Trump Ottawa’da G-7 ortaklarına ticari konularda fena halde yüklendi, ev sahibi Kanada Başbakanı Trudeau’ya hakaretler yağdırdı. Brüksel’de de benzer bir tavır gösterdi, NATO müttefiklerini savunma harcamalarını yeterince paylaşmamakla suçladı, Alman Şansölyesi Merkel’i hedef alarak Almanya’nın Rusya’nın tutsağı haline geldiğini ileri sürdü...
Trump G-7’ye ne kadar bozuk çaldığını göstermek için, ortak bildiriyi imzalamadan Ottawa’dan ayrılıp Kuzey Kore lideri Kim Jong-un ile buluşmak üzere Singapur’a uçtu.
Alışılmamış üslup ve davranışlarıyla ün salan Trump’ın bu kez Rusya lideri Putin ile Helsinki’de yapacağı görüşme öncesinde, NATO’ya karşı da benzer şekilde meydan okumasından ve NATO Zirvesi’ni bir fiyaskoya sürüklemesinden korkuluyordu.
Neyse ki öyle olmadı, Zirve’de sonunda bir uzlaşma sağlandı...
Dağılır mı?
NATO üyesi 29 ülkenin liderlerinin 69 yaşındaki örgütün Brüksel’deki yeni ihtişamlı binasında gerçekleştirdiği bu Zirve, herhalde kafasını hep paraya takmış olan Trump’ın agresif konuşmalarıyla anımsanacaktır.
Bu manzara, NATO’nun günün realitelerine uygun stratejik düzenlemelere gitmesi gereken bir zamanda, örgütün geleceği konusunda ciddi kaygılar yaratmıştır. NATO bu durumda misyonunu ve rolünü sürdürebilecek mi? Birçok temel meselede ortaya çıkan anlaşmazlıklar NATO’nun dağılmasına yol açabilir mi?
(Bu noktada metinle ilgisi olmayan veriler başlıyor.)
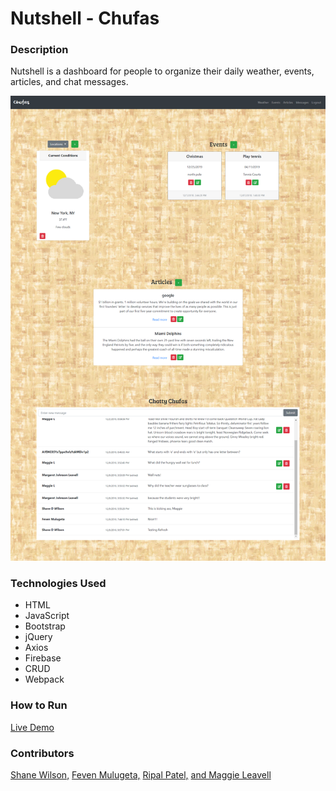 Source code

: # Nutshell - Chufas

### Description
Nutshell is a dashboard for people to organize their daily weather, events, articles, and chat messages.

![homepage](./screenshots/homepage.png)

### Technologies Used
* HTML
* JavaScript
* Bootstrap
* jQuery
* Axios
* Firebase
* CRUD
* Webpack

### How to Run
[Live Demo](https://nutshell-chufas.firebaseapp.com/)

### Contributors
[Shane Wilson,](https://github.com/shanedwilson)
[Feven Mulugeta,](https://github.com/Feven90)
[Ripal Patel,](https://github.com/ripalpate)
[and Maggie Leavell](https://github.com/mjleavell)

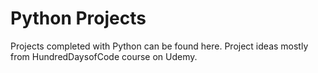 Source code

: # Python Projects

Projects completed with Python can be found here. Project ideas mostly from HundredDaysofCode course on Udemy.
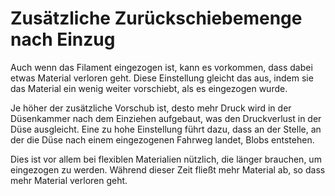 Zusätzliche Zurückschiebemenge nach Einzug
====
Auch wenn das Filament eingezogen ist, kann es vorkommen, dass dabei etwas Material verloren geht. Diese Einstellung gleicht das aus, indem sie das Material ein wenig weiter vorschiebt, als es eingezogen wurde.

Je höher der zusätzliche Vorschub ist, desto mehr Druck wird in der Düsenkammer nach dem Einziehen aufgebaut, was den Druckverlust in der Düse ausgleicht. Eine zu hohe Einstellung führt dazu, dass an der Stelle, an der die Düse nach einem eingezogenen Fahrweg landet, Blobs entstehen.

Dies ist vor allem bei flexiblen Materialien nützlich, die länger brauchen, um eingezogen zu werden. Während dieser Zeit fließt mehr Material ab, so dass mehr Material verloren geht.
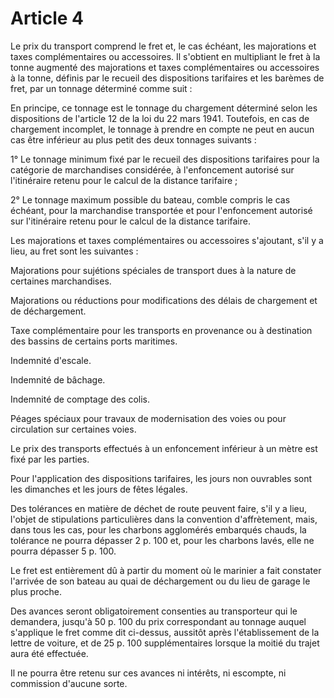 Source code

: # Article 4

Le prix du transport comprend le fret et, le cas échéant, les majorations et taxes complémentaires ou accessoires. Il s'obtient en multipliant le fret à la tonne augmenté des majorations et taxes complémentaires ou accessoires à la tonne, définis par le recueil des dispositions tarifaires et les barèmes de fret, par un tonnage déterminé comme suit :

En principe, ce tonnage est le tonnage du chargement déterminé selon les dispositions de l'article 12 de la loi du 22 mars 1941. Toutefois, en cas de chargement incomplet, le tonnage à prendre en compte ne peut en aucun cas être inférieur au plus petit des deux tonnages suivants :

1° Le tonnage minimum fixé par le recueil des dispositions tarifaires pour la catégorie de marchandises considérée, à l'enfoncement autorisé sur l'itinéraire retenu pour le calcul de la distance tarifaire ;

2° Le tonnage maximum possible du bateau, comble compris le cas échéant, pour la marchandise transportée et pour l'enfoncement autorisé sur l'itinéraire retenu pour le calcul de la distance tarifaire.

Les majorations et taxes complémentaires ou accessoires s'ajoutant, s'il y a lieu, au fret sont les suivantes :

Majorations pour sujétions spéciales de transport dues à la nature de certaines marchandises.

Majorations ou réductions pour modifications des délais de chargement et de déchargement.

Taxe complémentaire pour les transports en provenance ou à destination des bassins de certains ports maritimes.

Indemnité d'escale.

Indemnité de bâchage.

Indemnité de comptage des colis.

Péages spéciaux pour travaux de modernisation des voies ou pour circulation sur certaines voies.

Le prix des transports effectués à un enfoncement inférieur à un mètre est fixé par les parties.

Pour l'application des dispositions tarifaires, les jours non ouvrables sont les dimanches et les jours de fêtes légales.

Des tolérances en matière de déchet de route peuvent faire, s'il y a lieu, l'objet de stipulations particulières dans la convention d'affrètement, mais, dans tous les cas, pour les charbons agglomérés embarqués chauds, la tolérance ne pourra dépasser 2 p. 100 et, pour les charbons lavés, elle ne pourra dépasser 5 p. 100.

Le fret est entièrement dû à partir du moment où le marinier a fait constater l'arrivée de son bateau au quai de déchargement ou du lieu de garage le plus proche.

Des avances seront obligatoirement consenties au transporteur qui le demandera, jusqu'à 50 p. 100 du prix correspondant au tonnage auquel s'applique le fret comme dit ci-dessus, aussitôt après l'établissement de la lettre de voiture, et de 25 p. 100 supplémentaires lorsque la moitié du trajet aura été effectuée.

Il ne pourra être retenu sur ces avances ni intérêts, ni escompte, ni commission d'aucune sorte.
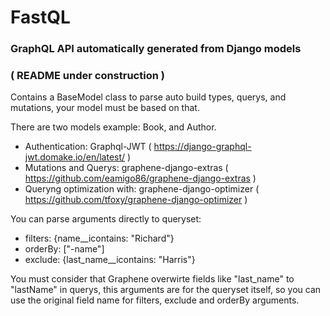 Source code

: # FastQL
### GraphQL API automatically generated from Django models
### ( README under construction )

Contains a BaseModel class to parse auto build types, querys, and mutations, your model must be based on that.

There are two models example: Book, and Author.

- Authentication: Graphql-JWT ( https://django-graphql-jwt.domake.io/en/latest/ )
- Mutations and Querys: graphene-django-extras ( https://github.com/eamigo86/graphene-django-extras )
- Queryng optimization with: graphene-django-optimizer ( https://github.com/tfoxy/graphene-django-optimizer )

You can parse arguments directly to queryset:

  - filters: {name__icontains: "Richard"}
  - orderBy: ["-name"]
  - exclude: {last_name__icontains: "Harris"}

  You must consider that Graphene overwirte fields like "last_name" to "lastName" in querys, this arguments are for the queryset itself, so you can use the original field name for filters, exclude and orderBy arguments.
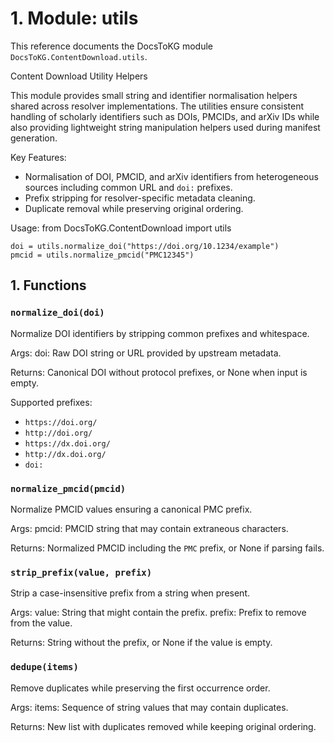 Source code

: # 1. Module: utils

This reference documents the DocsToKG module ``DocsToKG.ContentDownload.utils``.

Content Download Utility Helpers

This module provides small string and identifier normalisation helpers shared
across resolver implementations. The utilities ensure consistent handling of
scholarly identifiers such as DOIs, PMCIDs, and arXiv IDs while also providing
lightweight string manipulation helpers used during manifest generation.

Key Features:
- Normalisation of DOI, PMCID, and arXiv identifiers from heterogeneous sources
  including common URL and ``doi:`` prefixes.
- Prefix stripping for resolver-specific metadata cleaning.
- Duplicate removal while preserving original ordering.

Usage:
from DocsToKG.ContentDownload import utils

    doi = utils.normalize_doi("https://doi.org/10.1234/example")
    pmcid = utils.normalize_pmcid("PMC12345")

## 1. Functions

### `normalize_doi(doi)`

Normalize DOI identifiers by stripping common prefixes and whitespace.

Args:
doi: Raw DOI string or URL provided by upstream metadata.

Returns:
Canonical DOI without protocol prefixes, or None when input is empty.

Supported prefixes:

- ``https://doi.org/``
- ``http://doi.org/``
- ``https://dx.doi.org/``
- ``http://dx.doi.org/``
- ``doi:``

### `normalize_pmcid(pmcid)`

Normalize PMCID values ensuring a canonical PMC prefix.

Args:
pmcid: PMCID string that may contain extraneous characters.

Returns:
Normalized PMCID including the `PMC` prefix, or None if parsing fails.

### `strip_prefix(value, prefix)`

Strip a case-insensitive prefix from a string when present.

Args:
value: String that might contain the prefix.
prefix: Prefix to remove from the value.

Returns:
String without the prefix, or None if the value is empty.

### `dedupe(items)`

Remove duplicates while preserving the first occurrence order.

Args:
items: Sequence of string values that may contain duplicates.

Returns:
New list with duplicates removed while keeping original ordering.
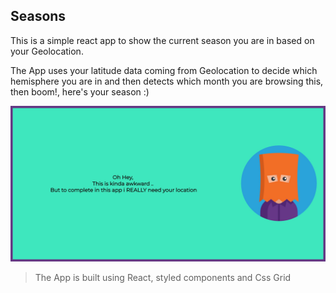
## Seasons

This is a simple react app to show the current season you are in based on your Geolocation.

The App uses your latitude data coming from Geolocation to decide which hemisphere you are in and then detects which month you are browsing this, then boom!, here's your season :)

![Splach image](https://raw.githubusercontent.com/amirasalah/Seasons/master/public/Images/screencapture-localhost-3000-2018-12-29-18_48_51.jpg)

> The App is built using React, styled components and Css Grid
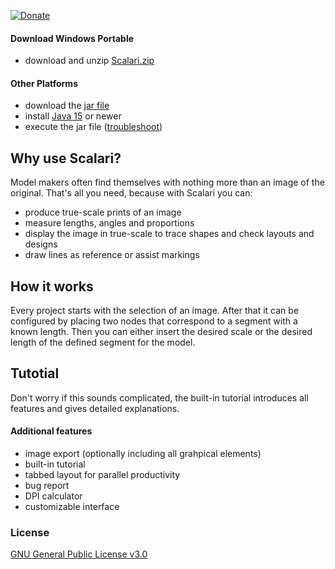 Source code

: [![Donate](https://img.shields.io/badge/Donate-PayPal-green.svg)](https://www.paypal.com/donate?hosted_button_id=749FB8DD5PZ8S)

#### Download Windows Portable
- download and unzip [Scalari.zip](https://www.dropbox.com/s/ac0h683ifh448fu/Scalari%201.0.zip?dl=1)

#### Other Platforms
- download the [jar file](Scalari%201.0.jar)
- install [Java 15](https://www.oracle.com/java/technologies/javase-jdk15-downloads.html) or newer
- execute the jar file ([troubleshoot](https://thegeekpage.com/unable-to-run-jar-files-in-windows-10-heres-the-solution/))

## Why use Scalari?
Model makers often find themselves with nothing more than an image of the original.
That's all you need, because with Scalari you can:
- produce true-scale prints of an image
- measure lengths, angles and proportions
- display the image in true-scale to trace shapes and check layouts and designs
- draw lines as reference or assist markings

## How it works
Every project starts with the selection of an image. After that it can be configured by placing two nodes that correspond to a segment with a known length.
Then you can either insert the desired scale or the desired length of the defined segment for the model.

## Tutotial
Don't worry if this sounds complicated, the built-in tutorial introduces all features and gives detailed explanations.

#### Additional features
- image export (optionally including all grahpical elements)
- built-in tutorial
- tabbed layout for parallel productivity
- bug report
- DPI calculator
- customizable interface

### License
[GNU General Public License v3.0](LICENSE)
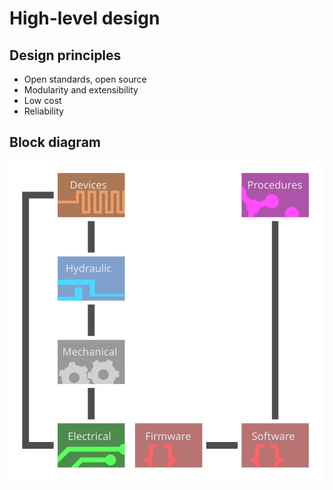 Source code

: # High-level design

## Design principles

* Open standards, open source
* Modularity and extensibility
* Low cost
* Reliability

## Block diagram

![ULoC block diagram](res/hldesign.svg)
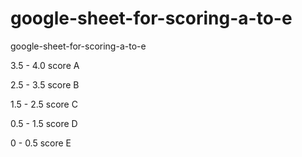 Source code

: # google-sheet-for-scoring-a-to-e
google-sheet-for-scoring-a-to-e


>
3.5 - 4.0 score A

2.5 - 3.5 score B

1.5 - 2.5 score C

0.5 - 1.5 score D

0   - 0.5 score E

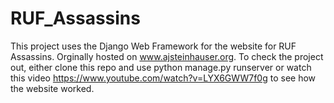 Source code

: # RUF_Assassins

This project uses the Django Web Framework for the website for RUF Assassins.
Orginally hosted on www.ajsteinhauser.org. To check the project out, either clone this repo and use python manage.py runserver or watch this video https://www.youtube.com/watch?v=LYX6GWW7f0g to see how the website worked.
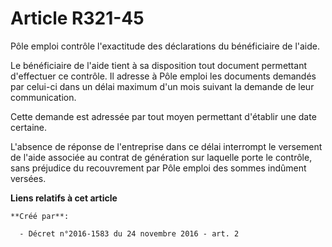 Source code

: # Article R321-45

Pôle emploi contrôle l'exactitude des déclarations du bénéficiaire de l'aide.

Le bénéficiaire de l'aide tient à sa disposition tout document permettant d'effectuer ce contrôle. Il adresse à Pôle emploi
les documents demandés par celui-ci dans un délai maximum d'un mois suivant la demande de leur communication.

Cette demande est adressée par tout moyen permettant d'établir une date certaine.

L'absence de réponse de l'entreprise dans ce délai interrompt le versement de l'aide associée au contrat de génération sur
laquelle porte le contrôle, sans préjudice du recouvrement par Pôle emploi des sommes indûment versées.

**Liens relatifs à cet article**

	**Créé par**:

	  - Décret n°2016-1583 du 24 novembre 2016 - art. 2
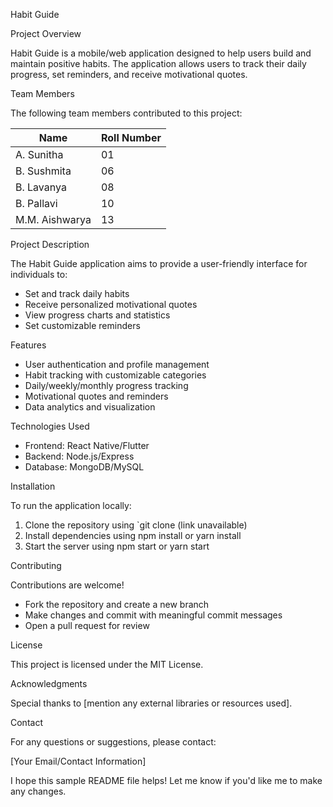 Habit Guide


Project Overview

Habit Guide is a mobile/web application designed to help users build and maintain positive habits. The application allows users to track their daily progress, set reminders, and receive motivational quotes.


Team Members


The following team members contributed to this project:


| Name             | Roll Number |
|------------------|-------------|
| A. Sunitha       | 01          |
| B. Sushmita      | 06          |
| B. Lavanya       | 08          |
| B. Pallavi       | 10          |
| M.M. Aishwarya   | 13          |


Project Description

The Habit Guide application aims to provide a user-friendly interface for individuals to:


- Set and track daily habits
- Receive personalized motivational quotes
- View progress charts and statistics
- Set customizable reminders


Features


- User authentication and profile management
- Habit tracking with customizable categories
- Daily/weekly/monthly progress tracking
- Motivational quotes and reminders
- Data analytics and visualization


Technologies Used


- Frontend: React Native/Flutter
- Backend: Node.js/Express
- Database: MongoDB/MySQL


Installation


To run the application locally:


1. Clone the repository using `git clone (link unavailable)
2. Install dependencies using npm install or yarn install
3. Start the server using npm start or yarn start


Contributing


Contributions are welcome!


- Fork the repository and create a new branch
- Make changes and commit with meaningful commit messages
- Open a pull request for review


License


This project is licensed under the MIT License.


Acknowledgments


Special thanks to [mention any external libraries or resources used].


Contact


For any questions or suggestions, please contact:


[Your Email/Contact Information]


I hope this sample README file helps! Let me know if you'd like me to make any changes.
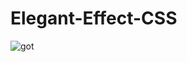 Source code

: # Elegant-Effect-CSS

![got](https://user-images.githubusercontent.com/20366883/33439427-6366d8d0-d613-11e7-98a7-c0aa6e18bdc5.png)
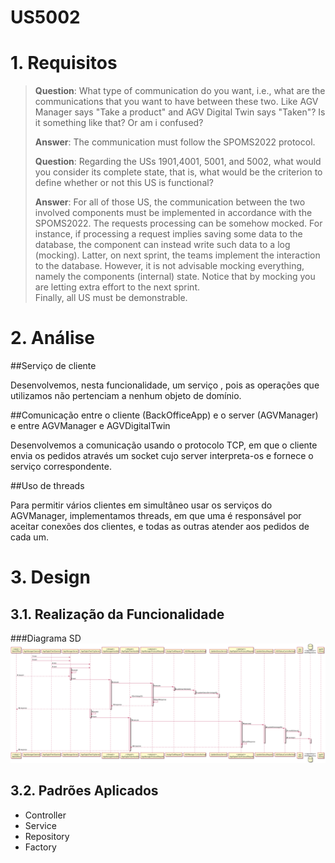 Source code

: US5002
=======================================


# 1. Requisitos

> **Question**: What type of communication do you want, i.e., what are the communications that you want to have between these two. Like AGV Manager says "Take a product" and AGV Digital Twin says "Taken"? Is it something like that? Or am i confused?
>
> **Answer**: 
>The communication must follow the SPOMS2022 protocol. 
>
> **Question**: Regarding the USs 1901,4001, 5001, and 5002, what would you consider its complete state, that is, what would be the criterion to define whether or not this US is functional?
>
> **Answer**: 
>For all of those US, the communication between the two involved components must be implemented in accordance with the SPOMS2022. The requests processing can be somehow mocked. For instance, if processing a request implies saving some data to the database, the component can instead write such data to a log (mocking). Latter, on next sprint, the teams implement the interaction to the database.
>However, it is not advisable mocking everything, namely the components (internal) state. Notice that by mocking you are letting extra effort to the next sprint.   
>Finally, all US must be demonstrable.



# 2. Análise

##Serviço de cliente

Desenvolvemos, nesta funcionalidade, um serviço , pois as operações que utilizamos não pertenciam a nenhum objeto de domínio.

##Comunicação entre o cliente (BackOfficeApp) e o server (AGVManager) e entre AGVManager e AGVDigitalTwin

Desenvolvemos a comunicação usando o protocolo TCP, em que o cliente envia os pedidos através um socket cujo server interpreta-os e fornece o serviço correspondente.

##Uso de threads

Para permitir vários clientes em simultâneo usar os serviços do AGVManager, implementamos threads, em que uma é responsável por aceitar conexões dos clientes, e todas as outras atender aos pedidos de cada um.

# 3. Design

## 3.1. Realização da Funcionalidade

###Diagrama SD
![US5002_SD](US5002_SD.svg)

## 3.2. Padrões Aplicados

- Controller
- Service
- Repository
- Factory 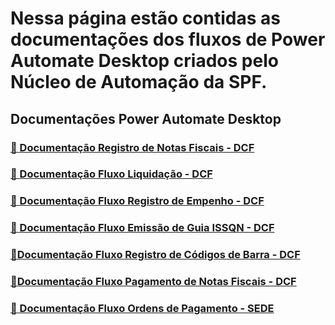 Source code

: # Nessa página estão contidas as documentações dos fluxos de Power Automate Desktop criados pelo Núcleo de Automação da SPF.


## Documentações Power Automate Desktop

### [ 📄 Documentação Registro de Notas Fiscais - DCF](automate_nfs.md)
### [ 📄 Documentação Fluxo Liquidação - DCF](automate_liquidacao.md)
### [ 📄 Documentação Fluxo Registro de Empenho - DCF](automate_empenho.md)
### [ 📄 Documentação Fluxo Emissão de Guia ISSQN - DCF](automate_issqn.md)
### [ 📄Documentação Fluxo Registro de Códigos de Barra - DCF](fluxo_liliane_documentacao.md)
### [ 📄Documentação Fluxo Pagamento de Notas Fiscais - DCF](documentacao_fluxo_ivone.md)
### [ 📄 Documentação Fluxo Ordens de Pagamento - SEDE](automate_sede.md)
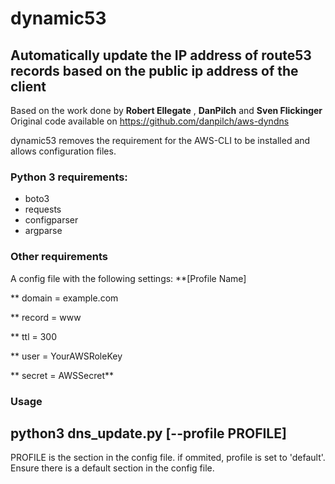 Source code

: # dynamic53
## Automatically update the IP address of route53 records based on the public ip address of the client 
Based on the work done by **Robert Ellegate** , **DanPilch** and **Sven Flickinger**
Original code available on https://github.com/danpilch/aws-dyndns

dynamic53 removes the requirement for the AWS-CLI to be installed and allows configuration files.

### Python 3 requirements:
* boto3
* requests
* configparser
* argparse

### Other requirements
A config file with the following settings:
**[Profile Name]

** domain = example.com

** record = www

** ttl = 300

** user = YourAWSRoleKey

** secret = AWSSecret**

### Usage
python3 dns_update.py [--profile PROFILE]
-----------------------------------------
PROFILE is the section in the config file. if ommited, profile is set to 'default'. Ensure there is a default section in the config file.
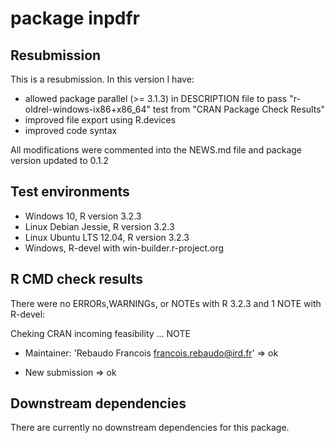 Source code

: # package inpdfr

## Resubmission
This is a resubmission. In this version I have:
* allowed package parallel (>= 3.1.3) in DESCRIPTION file to pass 
    "r-oldrel-windows-ix86+x86_64" test from "CRAN Package Check Results"
* improved file export using R.devices
* improved code syntax

All modifications were commented into the NEWS.md file and package version updated to 0.1.2

## Test environments
* Windows 10, R version 3.2.3
* Linux Debian Jessie, R version 3.2.3
* Linux Ubuntu LTS 12.04, R version 3.2.3
* Windows, R-devel with win-builder.r-project.org

## R CMD check results
There were no ERRORs,WARNINGs, or NOTEs with R 3.2.3 and 1 NOTE with R-devel:

Cheking CRAN incoming feasibility ... NOTE

* Maintainer: 'Rebaudo Francois <francois.rebaudo@ird.fr>'
=> ok

* New submission
=> ok

## Downstream dependencies
There are currently no downstream dependencies for this package.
İttifak içinde belirli konularda tam bir uyum bulunmamakla beraber, üyelerin NATO’nun var olma nedeni ve ihtiyacı konusundaki tavırlarında bir değişiklik yoktur. Trump’ın da diğer bazı uluslararası örgütlerden çekildiği gibi NATO’dan çıkması da beklenmiyor.
Dolayısıyla, NATO varlığını sürdürecektir. Önemli olan, ittifak içinde uyum ve dayanışmanın devam etmesi ve örgütün terörden siber saldırılara kadar yeni tehditler karşısında kendisini yeniden yapılandırmasıdır.
Türkiye’nin yeri
Türkiye açısından bu NATO Zirvesi’nin önemi, yeni Başkan olarak R. T. Erdoğan’ın yeni kadrosuyla katıldığı ilk uluslararası toplantı olması ve sonuç bildirgesinde Türkiye’nin karşılaştığı terör ve balistik füze tehditlerine yer verilmesidir. Bu konuda bildirideki ifadeler, Erdoğan’ın kapalı toplantıda söylediklerinin de dikkate alındığını ve desteklendiğini gösteriyor.
Diğer ilginç bir nokta, Türkiye’nin Rusya’dan S-400 hava savunma sistemleri almasının tartışma konusu yapılmamasıdır. Aynı şekilde Ankara’nın enerjide, “Türk Akımı” gibi projelerde Rusya ile iş birliği kurması, Trump’ın Merkel’e enerji alanındaki iş birliğini sert şekilde eleştirmesinin aksine, söz konusu dahi olmamıştır.
Bu da Türkiye’nin durumunun ve hassasiyetinin dikkate alındığını gösteriyor.